(Saved entries)
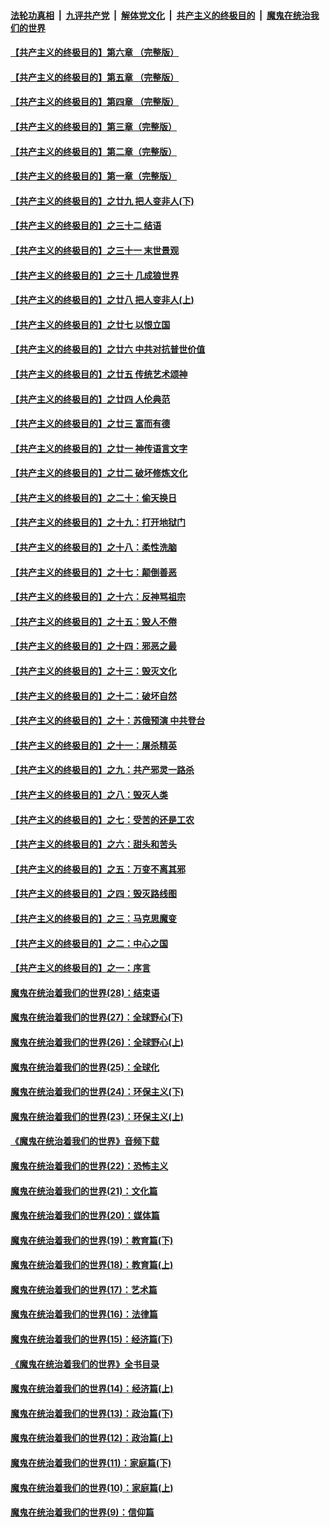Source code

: ####  [法轮功真相](../../../../basic/blob/master/README.md?t=06120501) &nbsp;|&nbsp; [九评共产党](../../../../9ping.md/blob/master/README.md?t=06120501) &nbsp;|&nbsp; [解体党文化](../../../../jtdwh.md/blob/master/README.md?t=06120501)  &nbsp;|&nbsp; [共产主义的终极目的](../../../../gczydzjmd.md/blob/master/README.md?t=06120501) &nbsp;|&nbsp; [魔鬼在统治我们的世界](../../../../mgztzwmdsj.md/blob/master/README.md?t=06120501) 

#### [【共产主义的终极目的】第六章 （完整版）](../pages/nsc422/n11428913.md?t=06120501) 

#### [【共产主义的终极目的】第五章 （完整版）](../pages/nsc422/n11428912.md?t=06120501) 

#### [【共产主义的终极目的】第四章 （完整版）](../pages/nsc422/n11428907.md?t=06120501) 

#### [【共产主义的终极目的】第三章（完整版）](../pages/nsc422/n11428848.md?t=06120501) 

#### [【共产主义的终极目的】第二章（完整版）](../pages/nsc422/n11428831.md?t=06120501) 

#### [【共产主义的终极目的】第一章（完整版）](../pages/nsc422/n11417651.md?t=06120501) 

#### [【共产主义的终极目的】之廿九 把人变非人(下)](../pages/nsc422/n11344140.md?t=06120501) 

#### [【共产主义的终极目的】之三十二 结语](../pages/nsc422/n11360535.md?t=06120501) 

#### [【共产主义的终极目的】之三十一 末世景观](../pages/nsc422/n11351129.md?t=06120501) 

#### [【共产主义的终极目的】之三十 几成狼世界](../pages/nsc422/n11348280.md?t=06120501) 

#### [【共产主义的终极目的】之廿八 把人变非人(上)](../pages/nsc422/n11340492.md?t=06120501) 

#### [【共产主义的终极目的】之廿七 以恨立国](../pages/nsc422/n11336944.md?t=06120501) 

#### [【共产主义的终极目的】之廿六 中共对抗普世价值](../pages/nsc422/n11324785.md?t=06120501) 

#### [【共产主义的终极目的】之廿五 传统艺术颂神](../pages/nsc422/n11296396.md?t=06120501) 

#### [【共产主义的终极目的】之廿四 人伦典范](../pages/nsc422/n11296397.md?t=06120501) 

#### [【共产主义的终极目的】之廿三 富而有德](../pages/nsc422/n11283598.md?t=06120501) 

#### [【共产主义的终极目的】之廿一 神传语言文字](../pages/nsc422/n11263265.md?t=06120501) 

#### [【共产主义的终极目的】之廿二 破坏修炼文化](../pages/nsc422/n11245728.md?t=06120501) 

#### [【共产主义的终极目的】之二十：偷天换日](../pages/nsc422/n11238846.md?t=06120501) 

#### [【共产主义的终极目的】之十九：打开地狱门](../pages/nsc422/n11206376.md?t=06120501) 

#### [【共产主义的终极目的】之十八：柔性洗脑](../pages/nsc422/n11199994.md?t=06120501) 

#### [【共产主义的终极目的】之十七：颠倒善恶](../pages/nsc422/n11179782.md?t=06120501) 

#### [【共产主义的终极目的】之十六：反神骂祖宗](../pages/nsc422/n11166798.md?t=06120501) 

#### [【共产主义的终极目的】之十五：毁人不倦](../pages/nsc422/n11166792.md?t=06120501) 

#### [【共产主义的终极目的】之十四：邪恶之最](../pages/nsc422/n11150249.md?t=06120501) 

#### [【共产主义的终极目的】之十三：毁灭文化](../pages/nsc422/n11135227.md?t=06120501) 

#### [【共产主义的终极目的】之十二：破坏自然](../pages/nsc422/n11135214.md?t=06120501) 

#### [【共产主义的终极目的】之十：苏俄预演 中共登台](../pages/nsc422/n11118424.md?t=06120501) 

#### [【共产主义的终极目的】之十一：屠杀精英](../pages/nsc422/n11118442.md?t=06120501) 

#### [【共产主义的终极目的】之九：共产邪灵一路杀](../pages/nsc422/n11114139.md?t=06120501) 

#### [【共产主义的终极目的】之八：毁灭人类](../pages/nsc422/n11108503.md?t=06120501) 

#### [【共产主义的终极目的】之七：受苦的还是工农](../pages/nsc422/n11101809.md?t=06120501) 

#### [【共产主义的终极目的】之六：甜头和苦头](../pages/nsc422/n11096971.md?t=06120501) 

#### [【共产主义的终极目的】之五：万变不离其邪](../pages/nsc422/n11091285.md?t=06120501) 

#### [【共产主义的终极目的】之四：毁灭路线图](../pages/nsc422/n11086284.md?t=06120501) 

#### [【共产主义的终极目的】之三：马克思魔变](../pages/nsc422/n11061941.md?t=06120501) 

#### [【共产主义的终极目的】之二：中心之国](../pages/nsc422/n11047728.md?t=06120501) 

#### [【共产主义的终极目的】之一：序言](../pages/nsc422/n11086077.md?t=06120501) 

#### [魔鬼在统治着我们的世界(28)：结束语](../pages/nsc422/n10936246.md?t=06120501) 

#### [魔鬼在统治着我们的世界(27)：全球野心(下)](../pages/nsc422/n10928319.md?t=06120501) 

#### [魔鬼在统治着我们的世界(26)：全球野心(上)](../pages/nsc422/n10900318.md?t=06120501) 

#### [魔鬼在统治着我们的世界(25)：全球化](../pages/nsc422/n10788205.md?t=06120501) 

#### [魔鬼在统治着我们的世界(24)：环保主义(下)](../pages/nsc422/n10695307.md?t=06120501) 

#### [魔鬼在统治着我们的世界(23)：环保主义(上)](../pages/nsc422/n10688613.md?t=06120501) 

#### [《魔鬼在统治着我们的世界》音频下载](../pages/nsc422/n10635553.md?t=06120501) 

#### [魔鬼在统治着我们的世界(22)：恐怖主义](../pages/nsc422/n10614727.md?t=06120501) 

#### [魔鬼在统治着我们的世界(21)：文化篇](../pages/nsc422/n10597706.md?t=06120501) 

#### [魔鬼在统治着我们的世界(20)：媒体篇](../pages/nsc422/n10586579.md?t=06120501) 

#### [魔鬼在统治着我们的世界(19)：教育篇(下)](../pages/nsc422/n10564808.md?t=06120501) 

#### [魔鬼在统治着我们的世界(18)：教育篇(上)](../pages/nsc422/n10526970.md?t=06120501) 

#### [魔鬼在统治着我们的世界(17)：艺术篇](../pages/nsc422/n10499093.md?t=06120501) 

#### [魔鬼在统治着我们的世界(16)：法律篇](../pages/nsc422/n10485969.md?t=06120501) 

#### [魔鬼在统治着我们的世界(15)：经济篇(下)](../pages/nsc422/n10469975.md?t=06120501) 

#### [《魔鬼在统治着我们的世界》全书目录](../pages/nsc422/n10464261.md?t=06120501) 

#### [魔鬼在统治着我们的世界(14)：经济篇(上)](../pages/nsc422/n10457370.md?t=06120501) 

#### [魔鬼在统治着我们的世界(13)：政治篇(下)](../pages/nsc422/n10448270.md?t=06120501) 

#### [魔鬼在统治着我们的世界(12)：政治篇(上)](../pages/nsc422/n10444576.md?t=06120501) 

#### [魔鬼在统治着我们的世界(11)：家庭篇(下)](../pages/nsc422/n10440961.md?t=06120501) 

#### [魔鬼在统治着我们的世界(10)：家庭篇(上)](../pages/nsc422/n10435448.md?t=06120501) 

#### [魔鬼在统治着我们的世界(9)：信仰篇](../pages/nsc422/n10432159.md?t=06120501)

## Problem requirements
Your answer should be the lines above that contain the word "把人变非人", copied out.

## Exercise answer
#### [【共产主义的终极目的】之廿九 把人变非人(下)](../pages/nsc422/n11344140.md?t=06120501) 
#### [【共产主义的终极目的】之廿八 把人变非人(上)](../pages/nsc422/n11340492.md?t=06120501) 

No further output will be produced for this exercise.